But we already know how that story ended. I never truly got the hang of managing the stress, or of managing a classroom that had gone wild and out of control. I never learned to roll with the punches or handle the politics. By June of 2013, I hung up my teacher's hat with my right hand and, with my left, I picked up the hat labeled "former teacher". And I carried that hat around with me everywhere. Hi, my name is Abby. I was once a teacher. Now I'm a former teacher. Nice to meet you.

At first, it was a way to deal with the emotional fallout of leaving a field I once loved. It was a way of dealing with the guilt, the feeling like I had quit on the children when I had quit teaching. It was a way of processing the severe burnout, of recognizing that I had forced myself way past my breaking point and I had done no one any favors in doing so. It was a way of temporarily staving off the confusion - the proverbial, "What next?"

Even when I returned back to school and started a brand new path - turning one of the methods I had used to cope with the stress, yoga, into a career - I still held onto that identity. Now I was a former teacher trying to make it as a yoga instructor. It was like I had placed an asterisk where "Miss" had been. My name now came with footnotes.

I clung to the label of "former teacher" because, right up until I had quit, teaching was my entire identity. From the positive and well-intentioned beginnings, when I devoted my free time to workshops and continuing ed classes and decorating my classroom and making little gifts for my students - to the bitter end, when I spent sleepless nights worrying and stressed out, when every thought seemed to center on when I was going to get out of the hole I had dug for myself. For the good, for the bad, for the everything in between, I was Miss Abby. I had the nametags, the thank you notes, and the bags under my eyes to prove it. What was I without it? And what would I be if I finally let go of it?

Letting go of the "former" title turned out to be just as difficult as letting go of the original title itself. It meant fully recognizing that my tailor-made career had had a very specific shelf life.
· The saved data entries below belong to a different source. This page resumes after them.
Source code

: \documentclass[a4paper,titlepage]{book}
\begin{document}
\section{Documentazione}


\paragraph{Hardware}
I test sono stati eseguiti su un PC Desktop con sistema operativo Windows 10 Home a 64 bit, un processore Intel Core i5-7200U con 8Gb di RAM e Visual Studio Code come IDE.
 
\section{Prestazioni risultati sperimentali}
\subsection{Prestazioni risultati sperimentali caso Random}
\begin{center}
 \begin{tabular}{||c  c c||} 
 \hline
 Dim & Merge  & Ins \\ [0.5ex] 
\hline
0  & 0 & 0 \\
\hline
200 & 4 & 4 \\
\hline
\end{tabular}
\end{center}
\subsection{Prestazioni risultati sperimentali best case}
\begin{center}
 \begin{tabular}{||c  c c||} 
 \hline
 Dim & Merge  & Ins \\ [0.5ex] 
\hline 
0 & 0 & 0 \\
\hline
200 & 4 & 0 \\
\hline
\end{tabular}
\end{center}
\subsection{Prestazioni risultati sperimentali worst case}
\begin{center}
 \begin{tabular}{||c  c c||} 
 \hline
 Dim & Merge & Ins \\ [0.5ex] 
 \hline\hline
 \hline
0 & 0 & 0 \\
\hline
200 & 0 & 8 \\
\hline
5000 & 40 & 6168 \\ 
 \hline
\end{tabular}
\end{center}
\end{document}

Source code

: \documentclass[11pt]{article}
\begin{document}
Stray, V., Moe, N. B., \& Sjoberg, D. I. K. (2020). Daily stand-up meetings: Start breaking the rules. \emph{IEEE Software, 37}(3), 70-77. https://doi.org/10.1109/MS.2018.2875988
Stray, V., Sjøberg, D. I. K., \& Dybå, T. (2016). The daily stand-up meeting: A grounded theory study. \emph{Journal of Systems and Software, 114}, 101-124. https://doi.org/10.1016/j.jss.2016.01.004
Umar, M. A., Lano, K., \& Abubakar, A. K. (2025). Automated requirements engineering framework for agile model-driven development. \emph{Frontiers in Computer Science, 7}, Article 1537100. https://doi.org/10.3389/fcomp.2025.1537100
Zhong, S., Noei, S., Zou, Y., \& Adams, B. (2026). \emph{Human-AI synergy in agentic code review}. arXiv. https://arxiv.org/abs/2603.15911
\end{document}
It meant recognizing that there'll always be things that I will wish that I had done differently: scenarios I will always wish I had approached with more assertiveness, more patience, or more understanding. That there'll always be a part of me that gives into the catch-22 thinking: the, "How could you have possibly quit?"/"You should've quit when you first realized you were done."

It meant walking away from walking away, which had a finality to it that frightened me.

But the fact remained that I really didn't recognize the ladies in those school pictures anymore. And while I got an ache of longing every time I played with my friend's kids or found an interesting circle time activity, I knew that chapter was over. I knew I was part of a specific club - a frighteningly large club of burned out, former teachers - and I knew there would always be a part of me that cared immensely for the education world. But I also knew that there was no sense in letting what I used to be factor in so greatly into what I was becoming.

There is a world of difference between acknowledging what came before and allowing what came before to define what comes after. There's a world of difference between sharing your story so that other former teachers don't feel as alone and letting that narrative factor in to how you write your future chapters. So instead of creating a #TBT about a topic that I had always seem to be looking back on, I wiped the dust off the pictures, put them in a safe place, and went about my day. Former teacher, current yoga instructor, future optimist.